Ava Muhammad

Ava Muhammad, attorney for the Nation of Islam, speaks at a news conference in Chicago, Ill., Friday, Jan. 13, 1995. Muhammad addressed the arrest of Qubilah Shabazz, daughter of Malcolm X, for attempting to hire a hit man to kill Nation of Islam leader Louis Farrakhan. (AP Photo/John Zich)

For a little more than a year, Ava Muhammad has visited cities across the United States conducting town halls in churches and mosques and posing the question of whether or not African Americans should separate from the United States.

And on Friday night, in front of an overflow audience inside a room seating more than 300, Muhammad, the national spokeswoman for Rev.
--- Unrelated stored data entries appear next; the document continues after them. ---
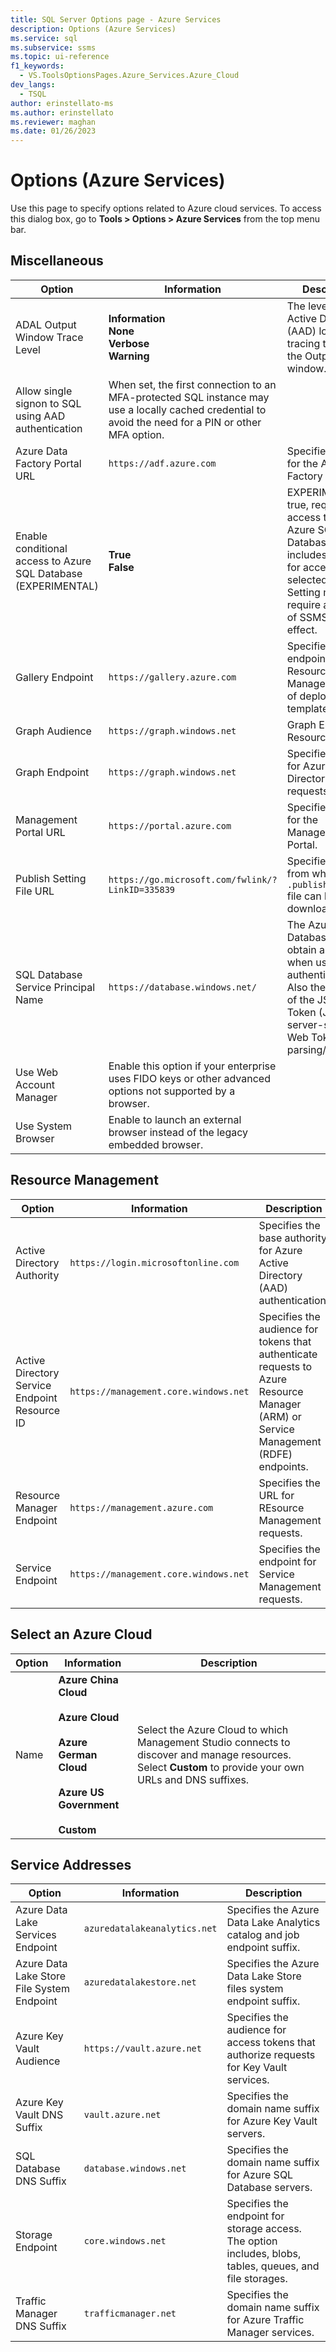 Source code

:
 ```yaml
---
title: SQL Server Options page - Azure Services
description: Options (Azure Services)
ms.service: sql
ms.subservice: ssms
ms.topic: ui-reference
f1_keywords: 
  - VS.ToolsOptionsPages.Azure_Services.Azure_Cloud
dev_langs: 
  - TSQL
author: erinstellato-ms
ms.author: erinstellato
ms.reviewer: maghan
ms.date: 01/26/2023
---
```


# Options (Azure Services)

Use this page to specify options related to Azure cloud services. To access this dialog box, go to **Tools > Options > Azure Services** from the top menu bar.

## Miscellaneous

| Option | Information | Description |
|--------|-------------|-------------|
| ADAL Output Window Trace Level | **Information** <br> **None** <br> **Verbose** <br> **Warning** | The level of Azure Active Directory (AAD) login tracing to send to the Output window. |
| Allow single signon to SQL using AAD authentication | When set, the first connection to an MFA-protected SQL instance may use a locally cached credential to avoid the need for a PIN or other MFA option. |
| Azure Data Factory Portal URL | `https://adf.azure.com` | Specifies the URL for the Azure Data Factory portal. |
| Enable conditional access to Azure SQL Database (EXPERIMENTAL) | **True** <br> **False** | EXPERIMENTAL: If true, requests for access tokens for Azure SQL Database that includes a claim for access to the selected server. Setting may require a restart of SSMS to take effect. |
| Gallery Endpoint | `https://gallery.azure.com` | Specifies the endpoint for the Resource Manager gallery of deployment templates. |
| Graph Audience | `https://graph.windows.net` | Graph Endpoint Resource ID. |
| Graph Endpoint | `https://graph.windows.net` | Specifies the URL for Azure Active Directory Graph requests. |
| Management Portal URL | `https://portal.azure.com` | Specifies the URL for the Management Portal. |
| Publish Setting File URL | `https://go.microsoft.com/fwlink/?LinkID=335839` | Specifies the URL from which the `.publishsettings` file can be downloaded. |
| SQL Database Service Principal Name | `https://database.windows.net/` | The Azure SQL Database SPN to obtain a token when using AAD authentication. Also the audience of the JSON Web Token (JWT) for server-side JSON Web Token (JWT) parsing/validation. |
| Use Web Account Manager | Enable this option if your enterprise uses FIDO keys or other advanced options not supported by a browser. |
| Use System Browser | Enable to launch an external browser instead of the legacy embedded browser. |

## Resource Management

| Option | Information | Description |
|--------|-------------|-------------|
| Active Directory Authority | `https://login.microsoftonline.com` | Specifies the base authority for Azure Active Directory (AAD) authentication. |
| Active Directory Service Endpoint Resource ID | `https://management.core.windows.net` | Specifies the audience for tokens that authenticate requests to Azure Resource Manager (ARM) or Service Management (RDFE) endpoints. |
| Resource Manager Endpoint | `https://management.azure.com` | Specifies the URL for REsource Management requests. |
| Service Endpoint | `https://management.core.windows.net` | Specifies the endpoint for Service Management requests. |

## Select an Azure Cloud

| Option | Information | Description |
|--------|-------------|-------------|
| Name | **Azure China Cloud** <br><br> **Azure Cloud** <br><br> **Azure German Cloud** <br><br> **Azure US Government** <br><br> **Custom** | Select the Azure Cloud to which Management Studio connects to discover and manage resources. Select **Custom** to provide your own URLs and DNS suffixes. |

## Service Addresses

| Option | Information | Description |
|--------|-------------|-------------|
| Azure Data Lake Services Endpoint | `azuredatalakeanalytics.net` | Specifies the Azure Data Lake Analytics catalog and job endpoint suffix. |
| Azure Data Lake Store File System Endpoint | `azuredatalakestore.net` | Specifies the Azure Data Lake Store files system endpoint suffix. | 
| Azure Key Vault Audience | `https://vault.azure.net` | Specifies the audience for access tokens that authorize requests for Key Vault services. |
| Azure Key Vault DNS Suffix | `vault.azure.net` | Specifies the domain name suffix for Azure Key Vault servers. |
| SQL Database DNS Suffix | `database.windows.net` | Specifies the domain name suffix for Azure SQL Database servers. |
| Storage Endpoint | `core.windows.net` | Specifies the endpoint for storage access. The option includes, blobs, tables, queues, and file storages. |
| Traffic Manager DNS Suffix | `trafficmanager.net` | Specifies the domain name suffix for Azure Traffic Manager services. |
Louis Farrakhan, brought that message to Philadelphia, the 15th city to hold such a town hall.

“We want our own land. We want freedom, justice and equality, and we can’t get it without some measure of sovereignty and self control,” Muhammad said. “That’s where that comes from. Our Black leaders, going far back in history — from Marcus Garvey to W.E.B. Du Bois to the Honorable Elijah Muhammad were proponents of separation.

“The circumstances that exist now have deteriorated,” Muhammad continued. “Our last hope was when we put a Black man in the oval office that gave us a great deal of hope and inspiration but his hands were tied,” she said of Barack Obama. “But there was more pressure on him from the Jewish community, the white community, from every community that had economic leverage and that’s what he had to respond to. And that’s why we need our own.”
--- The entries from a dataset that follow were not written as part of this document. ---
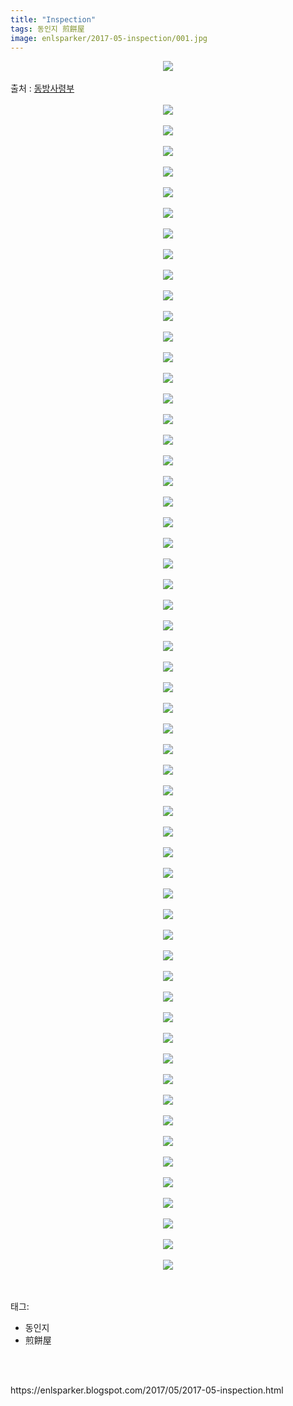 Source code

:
 ```yaml
---
title: "Inspection"
tags: 동인지 煎餅屋
image: enlsparker/2017-05-inspection/001.jpg
---
```

<div class="article">
<div class="post-body entry-content" id="post-body-5434577831997325790" itemprop="description articleBody">
<div class="separator" style="clear: both; text-align: center;">
<img src="{{ site.nasurl }}/enlsparker/2017-05-inspection/001.jpg"/></div>
<br/>
<a name="more"></a>출처 : <a href="http://cafe.naver.com/touhouheadquarters">동방사령부</a><br/>
<br/>
<div class="separator" style="clear: both; text-align: center;">
<img src="{{ site.nasurl }}/enlsparker/2017-05-inspection/002.png"/></div>
<br/>
<div class="separator" style="clear: both; text-align: center;">
<img src="{{ site.nasurl }}/enlsparker/2017-05-inspection/003.jpg"/></div>
<br/>
<div class="separator" style="clear: both; text-align: center;">
<img src="{{ site.nasurl }}/enlsparker/2017-05-inspection/004.jpg"/></div>
<br/>
<div class="separator" style="clear: both; text-align: center;">
<img src="{{ site.nasurl }}/enlsparker/2017-05-inspection/005.jpg"/></div>
<br/>
<div class="separator" style="clear: both; text-align: center;">
<img src="{{ site.nasurl }}/enlsparker/2017-05-inspection/006.jpg"/></div>
<br/>
<div class="separator" style="clear: both; text-align: center;">
<img src="{{ site.nasurl }}/enlsparker/2017-05-inspection/007.jpg"/></div>
<br/>
<div class="separator" style="clear: both; text-align: center;">
<img src="{{ site.nasurl }}/enlsparker/2017-05-inspection/008.jpg"/></div>
<br/>
<div class="separator" style="clear: both; text-align: center;">
<img src="{{ site.nasurl }}/enlsparker/2017-05-inspection/009.jpg"/></div>
<br/>
<div class="separator" style="clear: both; text-align: center;">
<img src="{{ site.nasurl }}/enlsparker/2017-05-inspection/010.jpg"/></div>
<br/>
<div class="separator" style="clear: both; text-align: center;">
<img src="{{ site.nasurl }}/enlsparker/2017-05-inspection/011.jpg"/></div>
<br/>
<div class="separator" style="clear: both; text-align: center;">
<img src="{{ site.nasurl }}/enlsparker/2017-05-inspection/012.jpg"/></div>
<br/>
<div class="separator" style="clear: both; text-align: center;">
<img src="{{ site.nasurl }}/enlsparker/2017-05-inspection/013.jpg"/></div>
<br/>
<div class="separator" style="clear: both; text-align: center;">
<img src="{{ site.nasurl }}/enlsparker/2017-05-inspection/014.jpg"/></div>
<br/>
<div class="separator" style="clear: both; text-align: center;">
<img src="{{ site.nasurl }}/enlsparker/2017-05-inspection/015.jpg"/></div>
<br/>
<div class="separator" style="clear: both; text-align: center;">
<img src="{{ site.nasurl }}/enlsparker/2017-05-inspection/016.jpg"/></div>
<br/>
<div class="separator" style="clear: both; text-align: center;">
<img src="{{ site.nasurl }}/enlsparker/2017-05-inspection/017.jpg"/></div>
<br/>
<div class="separator" style="clear: both; text-align: center;">
<img src="{{ site.nasurl }}/enlsparker/2017-05-inspection/018.jpg"/></div>
<br/>
<div class="separator" style="clear: both; text-align: center;">
<img src="{{ site.nasurl }}/enlsparker/2017-05-inspection/019.jpg"/></div>
<br/>
<div class="separator" style="clear: both; text-align: center;">
<img src="{{ site.nasurl }}/enlsparker/2017-05-inspection/020.jpg"/></div>
<br/>
<div class="separator" style="clear: both; text-align: center;">
<img src="{{ site.nasurl }}/enlsparker/2017-05-inspection/021.jpg"/></div>
<br/>
<div class="separator" style="clear: both; text-align: center;">
<img src="{{ site.nasurl }}/enlsparker/2017-05-inspection/022.jpg"/></div>
<br/>
<div class="separator" style="clear: both; text-align: center;">
<img src="{{ site.nasurl }}/enlsparker/2017-05-inspection/023.jpg"/></div>
<br/>
<div class="separator" style="clear: both; text-align: center;">
<img src="{{ site.nasurl }}/enlsparker/2017-05-inspection/024.jpg"/></div>
<br/>
<div class="separator" style="clear: both; text-align: center;">
<img src="{{ site.nasurl }}/enlsparker/2017-05-inspection/025.jpg"/></div>
<br/>
<div class="separator" style="clear: both; text-align: center;">
<img src="{{ site.nasurl }}/enlsparker/2017-05-inspection/026.jpg"/></div>
<br/>
<div class="separator" style="clear: both; text-align: center;">
<img src="{{ site.nasurl }}/enlsparker/2017-05-inspection/027.jpg"/></div>
<br/>
<div class="separator" style="clear: both; text-align: center;">
<img src="{{ site.nasurl }}/enlsparker/2017-05-inspection/028.jpg"/></div>
<br/>
<div class="separator" style="clear: both; text-align: center;">
<img src="{{ site.nasurl }}/enlsparker/2017-05-inspection/029.jpg"/></div>
<br/>
<div class="separator" style="clear: both; text-align: center;">
<img src="{{ site.nasurl }}/enlsparker/2017-05-inspection/030.jpg"/></div>
<br/>
<div class="separator" style="clear: both; text-align: center;">
<img src="{{ site.nasurl }}/enlsparker/2017-05-inspection/031.jpg"/></div>
<br/>
<div class="separator" style="clear: both; text-align: center;">
<img src="{{ site.nasurl }}/enlsparker/2017-05-inspection/032.jpg"/></div>
<br/>
<div class="separator" style="clear: both; text-align: center;">
<img src="{{ site.nasurl }}/enlsparker/2017-05-inspection/033.jpg"/></div>
<br/>
<div class="separator" style="clear: both; text-align: center;">
<img src="{{ site.nasurl }}/enlsparker/2017-05-inspection/034.jpg"/></div>
<br/>
<div class="separator" style="clear: both; text-align: center;">
<img src="{{ site.nasurl }}/enlsparker/2017-05-inspection/035.jpg"/></div>
<br/>
<div class="separator" style="clear: both; text-align: center;">
<img src="{{ site.nasurl }}/enlsparker/2017-05-inspection/036.jpg"/></div>
<br/>
<div class="separator" style="clear: both; text-align: center;">
<img src="{{ site.nasurl }}/enlsparker/2017-05-inspection/037.jpg"/></div>
<br/>
<div class="separator" style="clear: both; text-align: center;">
<img src="{{ site.nasurl }}/enlsparker/2017-05-inspection/038.jpg"/></div>
<br/>
<div class="separator" style="clear: both; text-align: center;">
<img src="{{ site.nasurl }}/enlsparker/2017-05-inspection/039.jpg"/></div>
<br/>
<div class="separator" style="clear: both; text-align: center;">
<img src="{{ site.nasurl }}/enlsparker/2017-05-inspection/040.jpg"/></div>
<br/>
<div class="separator" style="clear: both; text-align: center;">
<img src="{{ site.nasurl }}/enlsparker/2017-05-inspection/041.jpg"/></div>
<br/>
<div class="separator" style="clear: both; text-align: center;">
<img src="{{ site.nasurl }}/enlsparker/2017-05-inspection/042.jpg"/></div>
<br/>
<div class="separator" style="clear: both; text-align: center;">
<img src="{{ site.nasurl }}/enlsparker/2017-05-inspection/043.jpg"/></div>
<br/>
<div class="separator" style="clear: both; text-align: center;">
<img src="{{ site.nasurl }}/enlsparker/2017-05-inspection/044.jpg"/></div>
<br/>
<div class="separator" style="clear: both; text-align: center;">
<img src="{{ site.nasurl }}/enlsparker/2017-05-inspection/045.jpg"/></div>
<br/>
<div class="separator" style="clear: both; text-align: center;">
<img src="{{ site.nasurl }}/enlsparker/2017-05-inspection/046.jpg"/></div>
<br/>
<div class="separator" style="clear: both; text-align: center;">
<img src="{{ site.nasurl }}/enlsparker/2017-05-inspection/047.jpg"/></div>
<br/>
<div class="separator" style="clear: both; text-align: center;">
<img src="{{ site.nasurl }}/enlsparker/2017-05-inspection/048.jpg"/></div>
<br/>
<div class="separator" style="clear: both; text-align: center;">
<img src="{{ site.nasurl }}/enlsparker/2017-05-inspection/049.jpg"/></div>
<br/>
<div class="separator" style="clear: both; text-align: center;">
<img src="{{ site.nasurl }}/enlsparker/2017-05-inspection/050.jpg"/></div>
<br/>
<div class="separator" style="clear: both; text-align: center;">
<img src="{{ site.nasurl }}/enlsparker/2017-05-inspection/051.jpg"/></div>
<br/>
<div class="separator" style="clear: both; text-align: center;">
<img src="{{ site.nasurl }}/enlsparker/2017-05-inspection/052.jpg"/></div>
<br/>
<div class="separator" style="clear: both; text-align: center;">
<img src="{{ site.nasurl }}/enlsparker/2017-05-inspection/053.jpg"/></div>
<br/>
<div class="separator" style="clear: both; text-align: center;">
<img src="{{ site.nasurl }}/enlsparker/2017-05-inspection/054.jpg"/></div>
<br/>
<div class="separator" style="clear: both; text-align: center;">
<img src="{{ site.nasurl }}/enlsparker/2017-05-inspection/055.jpg"/></div>
<br/>
<div class="separator" style="clear: both; text-align: center;">
<img src="{{ site.nasurl }}/enlsparker/2017-05-inspection/056.jpg"/></div>
<br/>
<div class="separator" style="clear: both; text-align: center;">
<img src="{{ site.nasurl }}/enlsparker/2017-05-inspection/057.jpg"/></div>
<br/>
<div class="separator" style="clear: both; text-align: center;">
<img src="{{ site.nasurl }}/enlsparker/2017-05-inspection/058.jpg"/></div>
<br/>
<div style="clear: both;"></div>
</div></div><br/>
<div class="tagTrail">
<p>태그: </p>
<ul>
<li>동인지</li>
<li>煎餅屋</li>
</ul>
</div><br/>

<br/>
<p id="refer">https://enlsparker.blogspot.com/2017/05/2017-05-inspection.html</p>
<br/>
The subject of whether or not the descendants of enslaved Africans in America should receive reparations has been a hot-button issue in the news. Last week, Congress held hearings in Washington on House Resolution 40, a measure that would create a national commission to study the legacy of slavery and make proposals on reparations to African Americans.

However, the Nation of Islam has long spoken of separation.
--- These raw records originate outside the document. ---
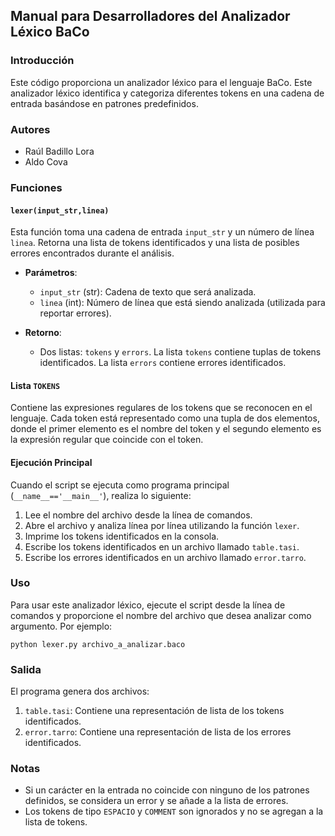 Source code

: ## Manual para Desarrolladores del Analizador Léxico BaCo

### Introducción

Este código proporciona un analizador léxico para el lenguaje BaCo. Este analizador léxico identifica y categoriza diferentes tokens en una cadena de entrada basándose en patrones predefinidos.

### Autores
- Raúl Badillo Lora
- Aldo Cova

### Funciones

#### `lexer(input_str,linea)`
Esta función toma una cadena de entrada `input_str` y un número de línea `linea`. Retorna una lista de tokens identificados y una lista de posibles errores encontrados durante el análisis.

- **Parámetros**:
  - `input_str` (str): Cadena de texto que será analizada.
  - `linea` (int): Número de línea que está siendo analizada (utilizada para reportar errores).

- **Retorno**: 
  - Dos listas: `tokens` y `errors`. La lista `tokens` contiene tuplas de tokens identificados. La lista `errors` contiene errores identificados.

#### Lista `TOKENS`
Contiene las expresiones regulares de los tokens que se reconocen en el lenguaje. Cada token está representado como una tupla de dos elementos, donde el primer elemento es el nombre del token y el segundo elemento es la expresión regular que coincide con el token.

#### Ejecución Principal

Cuando el script se ejecuta como programa principal (`__name__=='__main__'`), realiza lo siguiente:

1. Lee el nombre del archivo desde la línea de comandos.
2. Abre el archivo y analiza línea por línea utilizando la función `lexer`.
3. Imprime los tokens identificados en la consola.
4. Escribe los tokens identificados en un archivo llamado `table.tasi`.
5. Escribe los errores identificados en un archivo llamado `error.tarro`.

### Uso

Para usar este analizador léxico, ejecute el script desde la línea de comandos y proporcione el nombre del archivo que desea analizar como argumento. Por ejemplo:

```
python lexer.py archivo_a_analizar.baco
```

### Salida

El programa genera dos archivos:

1. `table.tasi`: Contiene una representación de lista de los tokens identificados.
2. `error.tarro`: Contiene una representación de lista de los errores identificados.

### Notas

- Si un carácter en la entrada no coincide con ninguno de los patrones definidos, se considera un error y se añade a la lista de errores.
- Los tokens de tipo `ESPACIO` y `COMMENT` son ignorados y no se agregan a la lista de tokens.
“With all that has gone on — from the slavery, to Reconstruction, to Jim Crow, the redlining of Black people, the dismantling of education where ever we are in this country — and they are just at the point where they are considering to study whether or not we should receive reparations should tell you all you need to know about whether white America wants to allow real assimilation,” Muhammad said. “The answer is very clear to any rational person that the answer is no.”

Muhammad pointed out that the wealth gap — white American families on average are worth approximately $171,000 compared to $17,000 for Black families — is a result of slavery and “America’s dehumanizing of Black people for more than 400 years." She said the NOI believes that entitles Blacks to territory in the United States to separate.

The process includes passing out petitions at the end of each town hall — she did not say when the tally would be finished — and then deciding what the next steps should be.

“We are going to make that decision,” she said. “But first and foremost is that we make our communities a safe and decent place to live. That is phase one. In our communities where we are preying on each other we are giving law enforcement a door to be a presence in our community.”

The town hall was packed with well-dressed men in bowties and women in the traditional garb of the the Nation of Islam. People came from work. They were young and old, and there were plenty of people in attendance of various religions.

“Make no mistake about it — this is not a religious movement,” Muhammad said. “We are bound by our blackness. Where ever we have gone, Black people are facing the same challenges and those challenges are not a byproduct of our religion but they are a byproduct of being Black in America.”

Minister Rodney Muhammad, the leader of the Philadelphia chapter of the NAACP and the minister at Mosque No. 12, coordinated Friday’s meeting. He helped facilitate a panel and question-and-answer session that featured Aaron Smith of WURD and Temple University; Keith Muhammad, of the Nation of Islam in Chester; attorney and Tribune columnist Michael Coard; and Anthony Monteiro, a former professor of African-American studies at Temple.

(5) comments


[sad] So then, the KKK is fine and any day now you will feature them in your website and newspaper asking if whites should separate from blacks? Its Negro Hypocrisy and it has to quit. ALL black people say the KKK is wrong, but you sit there pretending like the Negro KKK are cool? Make up your mind and quit lying. Either racism is cool and you have no problem with white racism and white persecution of black people, because we are wrong for living with them and MLK was a fool or you act like decent people who are not less than the whites who say racism is wrong. This Negro Hypocrisy is sickening.


If and when separation occurs, the resulting government must be determined by the people, not by the Nation of Islam for the reason that a great many of us are not in agreement with its tenets and attitudes. Just something to consider.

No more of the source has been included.